Foot Locker (FL 0.23%) investors were seeing red this week. Their stock was trading down by 29% through early Friday trading compared to a 1% rally in the wider market, according to data provided by S&P Global Market Intelligence. That slump added to a difficult period for shareholders in the footwear retailer. Its stock has fallen 43% in the past year, even as the S&P 500 has gained 30%.

This week's decline came as Wall Street learned that Foot Locker's growth rebound will take longer than management initially expected.

Mixed results

Sales results were mixed in the company's fiscal 2023 fourth quarter, which captures the key holiday shopping season. For the period, which ended Feb. 3, revenue rose slightly and comparable-store sales improved to a 1% decline from the prior quarter's 8% drop. These results surpassed the short-term outlook that management had issued in late November.

"We are pleased to report fourth quarter results ahead of our expectations," CEO Mary Dillon said in a press release.
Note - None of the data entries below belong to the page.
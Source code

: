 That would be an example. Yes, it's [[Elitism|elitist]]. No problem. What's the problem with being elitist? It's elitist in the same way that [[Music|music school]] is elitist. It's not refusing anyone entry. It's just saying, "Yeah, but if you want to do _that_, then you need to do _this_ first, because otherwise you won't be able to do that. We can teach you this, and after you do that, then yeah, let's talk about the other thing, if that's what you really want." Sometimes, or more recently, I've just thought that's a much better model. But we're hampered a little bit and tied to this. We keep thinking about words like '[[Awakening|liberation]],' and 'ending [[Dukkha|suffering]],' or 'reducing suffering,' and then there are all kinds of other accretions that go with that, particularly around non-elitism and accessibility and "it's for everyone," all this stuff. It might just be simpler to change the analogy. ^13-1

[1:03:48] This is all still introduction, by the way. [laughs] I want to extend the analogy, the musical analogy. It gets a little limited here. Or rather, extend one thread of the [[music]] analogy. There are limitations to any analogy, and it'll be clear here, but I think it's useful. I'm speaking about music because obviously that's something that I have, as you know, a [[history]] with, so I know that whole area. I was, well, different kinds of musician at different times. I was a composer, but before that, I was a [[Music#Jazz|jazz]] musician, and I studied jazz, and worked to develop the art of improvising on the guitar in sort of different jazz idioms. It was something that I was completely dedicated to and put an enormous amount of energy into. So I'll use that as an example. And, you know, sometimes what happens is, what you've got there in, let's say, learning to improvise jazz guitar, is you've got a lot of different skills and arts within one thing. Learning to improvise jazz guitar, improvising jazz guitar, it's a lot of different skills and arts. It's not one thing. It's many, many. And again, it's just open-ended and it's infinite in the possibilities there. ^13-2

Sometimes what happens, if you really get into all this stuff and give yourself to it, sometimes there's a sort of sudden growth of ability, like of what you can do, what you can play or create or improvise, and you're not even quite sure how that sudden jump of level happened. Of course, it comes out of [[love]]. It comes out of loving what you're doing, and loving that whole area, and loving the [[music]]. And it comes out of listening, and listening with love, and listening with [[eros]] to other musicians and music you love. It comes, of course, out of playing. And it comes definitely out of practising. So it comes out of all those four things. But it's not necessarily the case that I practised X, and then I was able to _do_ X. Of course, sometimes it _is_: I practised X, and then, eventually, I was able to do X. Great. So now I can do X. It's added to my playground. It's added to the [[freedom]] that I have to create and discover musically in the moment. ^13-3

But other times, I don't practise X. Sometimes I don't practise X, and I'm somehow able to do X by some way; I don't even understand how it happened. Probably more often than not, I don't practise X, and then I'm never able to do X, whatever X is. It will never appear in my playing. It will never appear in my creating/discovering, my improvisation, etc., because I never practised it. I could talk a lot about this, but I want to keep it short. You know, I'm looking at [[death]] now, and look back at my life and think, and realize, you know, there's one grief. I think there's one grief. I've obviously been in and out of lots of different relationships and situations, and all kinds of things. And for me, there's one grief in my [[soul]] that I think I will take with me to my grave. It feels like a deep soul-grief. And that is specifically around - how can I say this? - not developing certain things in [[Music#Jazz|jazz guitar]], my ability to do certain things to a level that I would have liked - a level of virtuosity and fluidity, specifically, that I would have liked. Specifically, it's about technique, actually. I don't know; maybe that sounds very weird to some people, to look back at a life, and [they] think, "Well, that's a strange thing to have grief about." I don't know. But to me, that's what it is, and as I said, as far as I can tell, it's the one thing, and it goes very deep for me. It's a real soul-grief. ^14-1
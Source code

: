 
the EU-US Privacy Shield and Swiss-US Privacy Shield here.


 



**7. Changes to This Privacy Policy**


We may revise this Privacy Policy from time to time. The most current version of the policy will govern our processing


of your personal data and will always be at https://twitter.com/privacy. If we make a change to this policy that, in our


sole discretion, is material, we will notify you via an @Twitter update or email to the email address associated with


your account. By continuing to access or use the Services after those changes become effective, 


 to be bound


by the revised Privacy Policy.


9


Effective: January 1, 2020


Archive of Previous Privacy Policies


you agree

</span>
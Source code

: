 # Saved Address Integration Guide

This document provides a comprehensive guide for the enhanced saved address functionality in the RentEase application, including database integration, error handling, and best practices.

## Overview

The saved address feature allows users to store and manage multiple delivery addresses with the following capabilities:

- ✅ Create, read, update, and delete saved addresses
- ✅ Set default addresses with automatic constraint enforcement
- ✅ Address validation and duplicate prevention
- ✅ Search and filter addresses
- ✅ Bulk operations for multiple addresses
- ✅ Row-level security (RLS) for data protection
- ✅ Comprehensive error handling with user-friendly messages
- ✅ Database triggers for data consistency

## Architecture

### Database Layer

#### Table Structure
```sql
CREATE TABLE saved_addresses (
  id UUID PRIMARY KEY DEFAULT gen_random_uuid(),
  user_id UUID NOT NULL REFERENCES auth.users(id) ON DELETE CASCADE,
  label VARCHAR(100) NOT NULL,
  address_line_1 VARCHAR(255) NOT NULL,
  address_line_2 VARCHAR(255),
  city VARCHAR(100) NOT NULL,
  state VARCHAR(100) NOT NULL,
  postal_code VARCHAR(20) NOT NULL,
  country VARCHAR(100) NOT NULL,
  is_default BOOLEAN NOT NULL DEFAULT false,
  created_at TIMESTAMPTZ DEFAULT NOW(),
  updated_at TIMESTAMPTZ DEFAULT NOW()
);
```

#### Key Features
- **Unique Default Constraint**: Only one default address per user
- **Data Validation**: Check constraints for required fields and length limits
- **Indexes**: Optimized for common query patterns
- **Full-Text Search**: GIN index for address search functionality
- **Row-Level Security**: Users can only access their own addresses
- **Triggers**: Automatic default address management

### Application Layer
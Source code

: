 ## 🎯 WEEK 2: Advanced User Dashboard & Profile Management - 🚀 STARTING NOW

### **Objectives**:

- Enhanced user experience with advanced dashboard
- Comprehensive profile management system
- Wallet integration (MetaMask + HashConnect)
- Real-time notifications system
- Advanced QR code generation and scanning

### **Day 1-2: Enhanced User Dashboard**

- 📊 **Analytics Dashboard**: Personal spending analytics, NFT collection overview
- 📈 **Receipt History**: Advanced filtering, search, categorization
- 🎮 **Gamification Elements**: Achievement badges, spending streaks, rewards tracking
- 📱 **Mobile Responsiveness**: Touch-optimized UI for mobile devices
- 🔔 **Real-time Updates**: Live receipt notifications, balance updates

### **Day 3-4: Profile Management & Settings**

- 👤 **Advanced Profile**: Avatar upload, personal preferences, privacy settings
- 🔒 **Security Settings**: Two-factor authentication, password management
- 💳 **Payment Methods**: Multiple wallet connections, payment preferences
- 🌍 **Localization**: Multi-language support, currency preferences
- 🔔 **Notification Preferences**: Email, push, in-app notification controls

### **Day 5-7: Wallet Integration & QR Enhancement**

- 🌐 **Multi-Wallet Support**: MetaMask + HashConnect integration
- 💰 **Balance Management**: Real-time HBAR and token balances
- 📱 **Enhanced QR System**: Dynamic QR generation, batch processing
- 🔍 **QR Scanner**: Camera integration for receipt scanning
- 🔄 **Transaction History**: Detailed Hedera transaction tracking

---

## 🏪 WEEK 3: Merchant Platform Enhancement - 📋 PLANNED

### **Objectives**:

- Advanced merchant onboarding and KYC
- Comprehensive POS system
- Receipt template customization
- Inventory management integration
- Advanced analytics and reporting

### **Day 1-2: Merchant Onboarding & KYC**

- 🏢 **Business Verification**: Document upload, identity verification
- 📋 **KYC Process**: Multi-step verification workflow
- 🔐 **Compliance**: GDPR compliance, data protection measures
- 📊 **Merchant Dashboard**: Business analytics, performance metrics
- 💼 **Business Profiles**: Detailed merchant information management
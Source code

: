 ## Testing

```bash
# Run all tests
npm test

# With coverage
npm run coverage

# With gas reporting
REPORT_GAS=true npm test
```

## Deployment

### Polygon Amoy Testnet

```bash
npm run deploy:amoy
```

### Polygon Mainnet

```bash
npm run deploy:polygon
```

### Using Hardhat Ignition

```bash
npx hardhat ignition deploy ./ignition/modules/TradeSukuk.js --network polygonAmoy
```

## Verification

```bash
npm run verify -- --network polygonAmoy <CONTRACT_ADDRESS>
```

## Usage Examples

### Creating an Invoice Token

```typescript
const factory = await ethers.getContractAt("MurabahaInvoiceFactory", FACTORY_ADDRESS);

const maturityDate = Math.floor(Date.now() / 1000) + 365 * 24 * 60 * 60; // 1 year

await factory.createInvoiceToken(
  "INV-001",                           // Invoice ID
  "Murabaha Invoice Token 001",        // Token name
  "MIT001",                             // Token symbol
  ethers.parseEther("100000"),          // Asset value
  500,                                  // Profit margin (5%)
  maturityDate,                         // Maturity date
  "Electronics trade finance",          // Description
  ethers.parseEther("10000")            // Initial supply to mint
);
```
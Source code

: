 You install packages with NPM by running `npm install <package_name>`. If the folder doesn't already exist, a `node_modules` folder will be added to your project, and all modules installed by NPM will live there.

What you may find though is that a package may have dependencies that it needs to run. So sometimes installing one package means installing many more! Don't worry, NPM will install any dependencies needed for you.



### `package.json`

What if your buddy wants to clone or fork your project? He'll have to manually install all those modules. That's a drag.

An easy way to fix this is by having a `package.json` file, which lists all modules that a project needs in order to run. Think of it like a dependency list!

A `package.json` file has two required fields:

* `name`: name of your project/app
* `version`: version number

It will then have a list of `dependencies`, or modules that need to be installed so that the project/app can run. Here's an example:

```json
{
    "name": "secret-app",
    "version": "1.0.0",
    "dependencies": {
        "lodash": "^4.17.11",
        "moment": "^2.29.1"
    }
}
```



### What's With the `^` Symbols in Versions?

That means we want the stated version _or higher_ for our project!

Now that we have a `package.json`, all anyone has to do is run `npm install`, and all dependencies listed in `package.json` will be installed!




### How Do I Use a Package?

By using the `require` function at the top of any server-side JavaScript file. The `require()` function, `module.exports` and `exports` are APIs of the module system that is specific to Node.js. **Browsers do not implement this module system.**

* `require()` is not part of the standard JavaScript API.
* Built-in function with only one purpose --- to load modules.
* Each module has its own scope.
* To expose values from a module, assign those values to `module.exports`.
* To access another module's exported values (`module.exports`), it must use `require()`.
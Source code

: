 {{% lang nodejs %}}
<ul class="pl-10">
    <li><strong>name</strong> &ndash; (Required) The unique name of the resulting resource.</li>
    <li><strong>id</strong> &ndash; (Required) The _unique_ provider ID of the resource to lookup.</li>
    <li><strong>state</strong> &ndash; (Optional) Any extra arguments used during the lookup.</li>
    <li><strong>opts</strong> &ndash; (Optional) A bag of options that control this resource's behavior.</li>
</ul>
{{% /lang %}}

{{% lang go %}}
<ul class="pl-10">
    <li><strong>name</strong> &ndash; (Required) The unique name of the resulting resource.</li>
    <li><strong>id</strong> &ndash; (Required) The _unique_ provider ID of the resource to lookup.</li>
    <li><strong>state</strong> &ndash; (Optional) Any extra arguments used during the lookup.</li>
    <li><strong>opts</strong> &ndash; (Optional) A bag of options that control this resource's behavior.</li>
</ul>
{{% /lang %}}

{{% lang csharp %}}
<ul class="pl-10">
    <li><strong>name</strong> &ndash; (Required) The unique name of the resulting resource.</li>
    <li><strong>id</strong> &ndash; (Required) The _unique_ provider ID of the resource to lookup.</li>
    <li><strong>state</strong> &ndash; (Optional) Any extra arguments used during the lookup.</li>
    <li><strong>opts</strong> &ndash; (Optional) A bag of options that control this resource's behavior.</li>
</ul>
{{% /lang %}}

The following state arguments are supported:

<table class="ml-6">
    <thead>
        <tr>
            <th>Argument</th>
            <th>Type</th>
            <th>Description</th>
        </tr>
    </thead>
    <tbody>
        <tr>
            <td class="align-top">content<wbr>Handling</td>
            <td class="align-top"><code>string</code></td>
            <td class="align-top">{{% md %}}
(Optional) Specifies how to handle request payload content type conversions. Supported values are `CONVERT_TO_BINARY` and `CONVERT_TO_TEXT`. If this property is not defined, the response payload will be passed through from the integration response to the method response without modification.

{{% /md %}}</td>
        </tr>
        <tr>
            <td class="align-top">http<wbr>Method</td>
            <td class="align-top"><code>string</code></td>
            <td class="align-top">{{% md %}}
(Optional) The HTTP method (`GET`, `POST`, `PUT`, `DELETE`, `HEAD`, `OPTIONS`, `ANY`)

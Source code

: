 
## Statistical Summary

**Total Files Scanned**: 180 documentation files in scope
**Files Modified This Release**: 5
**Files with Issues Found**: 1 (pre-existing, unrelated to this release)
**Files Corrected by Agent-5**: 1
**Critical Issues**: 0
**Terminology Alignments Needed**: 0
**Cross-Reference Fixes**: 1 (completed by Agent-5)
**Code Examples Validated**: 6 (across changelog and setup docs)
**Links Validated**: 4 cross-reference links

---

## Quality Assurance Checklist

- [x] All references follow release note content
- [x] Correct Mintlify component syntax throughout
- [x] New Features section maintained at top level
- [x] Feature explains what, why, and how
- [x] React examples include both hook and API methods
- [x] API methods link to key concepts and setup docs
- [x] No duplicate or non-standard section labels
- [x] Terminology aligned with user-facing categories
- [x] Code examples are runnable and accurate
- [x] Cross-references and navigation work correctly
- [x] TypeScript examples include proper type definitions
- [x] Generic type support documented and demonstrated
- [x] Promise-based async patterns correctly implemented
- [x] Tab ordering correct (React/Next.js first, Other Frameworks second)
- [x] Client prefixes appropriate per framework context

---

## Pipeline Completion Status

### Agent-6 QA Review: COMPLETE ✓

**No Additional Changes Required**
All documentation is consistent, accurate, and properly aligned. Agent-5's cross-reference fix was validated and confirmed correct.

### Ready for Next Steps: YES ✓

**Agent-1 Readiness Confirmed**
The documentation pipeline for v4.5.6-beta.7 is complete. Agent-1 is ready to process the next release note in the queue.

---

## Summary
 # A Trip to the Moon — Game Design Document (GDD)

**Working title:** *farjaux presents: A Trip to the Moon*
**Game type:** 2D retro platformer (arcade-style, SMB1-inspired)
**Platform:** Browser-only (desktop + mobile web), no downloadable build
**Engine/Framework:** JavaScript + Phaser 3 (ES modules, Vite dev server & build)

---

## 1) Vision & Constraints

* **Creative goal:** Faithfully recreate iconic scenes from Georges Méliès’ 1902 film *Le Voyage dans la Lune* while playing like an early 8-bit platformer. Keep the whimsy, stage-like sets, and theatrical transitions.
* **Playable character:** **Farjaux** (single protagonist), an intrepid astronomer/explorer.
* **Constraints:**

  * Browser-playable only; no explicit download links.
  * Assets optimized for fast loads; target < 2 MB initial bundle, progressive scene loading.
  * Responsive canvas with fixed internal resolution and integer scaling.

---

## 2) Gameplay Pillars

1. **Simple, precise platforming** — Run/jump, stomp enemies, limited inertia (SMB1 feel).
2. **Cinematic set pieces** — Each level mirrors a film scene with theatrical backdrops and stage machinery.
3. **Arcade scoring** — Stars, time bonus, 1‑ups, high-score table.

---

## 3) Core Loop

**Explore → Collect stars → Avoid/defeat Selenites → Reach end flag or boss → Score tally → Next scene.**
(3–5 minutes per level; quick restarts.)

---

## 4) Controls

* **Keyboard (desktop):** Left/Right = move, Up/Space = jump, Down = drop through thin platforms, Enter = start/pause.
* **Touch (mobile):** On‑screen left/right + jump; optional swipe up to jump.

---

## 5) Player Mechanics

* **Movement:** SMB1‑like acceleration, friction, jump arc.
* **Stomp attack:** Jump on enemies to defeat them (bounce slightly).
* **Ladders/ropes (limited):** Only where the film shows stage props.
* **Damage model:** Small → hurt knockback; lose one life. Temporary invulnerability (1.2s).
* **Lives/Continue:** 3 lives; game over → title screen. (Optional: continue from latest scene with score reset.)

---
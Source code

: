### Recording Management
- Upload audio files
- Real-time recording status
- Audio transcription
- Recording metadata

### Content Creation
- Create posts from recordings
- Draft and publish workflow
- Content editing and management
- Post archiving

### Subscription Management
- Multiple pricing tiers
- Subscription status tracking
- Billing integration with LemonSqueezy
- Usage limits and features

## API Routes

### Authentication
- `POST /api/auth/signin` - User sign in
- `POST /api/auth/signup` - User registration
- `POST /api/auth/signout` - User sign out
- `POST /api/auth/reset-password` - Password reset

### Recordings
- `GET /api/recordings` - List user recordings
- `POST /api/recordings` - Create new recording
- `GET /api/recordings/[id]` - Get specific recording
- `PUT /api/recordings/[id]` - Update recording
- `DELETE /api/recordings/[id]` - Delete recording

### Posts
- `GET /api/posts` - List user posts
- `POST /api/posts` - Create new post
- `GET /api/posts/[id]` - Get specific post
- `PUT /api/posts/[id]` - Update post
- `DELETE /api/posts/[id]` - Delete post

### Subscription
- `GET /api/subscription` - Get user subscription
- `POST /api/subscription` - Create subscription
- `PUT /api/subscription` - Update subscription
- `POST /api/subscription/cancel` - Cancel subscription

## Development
Yet there were ample signs of stress on the business. Foot Locker had to cut prices significantly to keep inventory moving. This contributed to a declining gross profit margin and much lower earnings. The chain reported a net loss of nearly $400 million in the quarter, compared to net income of $19 million in the prior-year period.

Looking ahead

Investors zeroed in on management's updated outlook for the next few years, which wasn't encouraging. The company's weak earnings results in fiscal 2023 suggest that it will take two additional years for Foot Locker to reach its profitability goals. Adjusted profit margin won't land at 9% of sales until 2028, management said, as opposed to 2026. Foot Locker is also choosing to delay reinstating its dividend for at least another year. "2024 will serve as a cash rebuilding year," CFO Mike Baughn told investors.

The good news is that Foot Locker sees a return to comparable-store sales growth ahead, with comps rising by about 2% in 2024 following last year's 7% slump. And markdowns will put less pressure on earnings. But the retailer's stock likely won't show positive momentum as long as strong annual earnings results appear to be years away.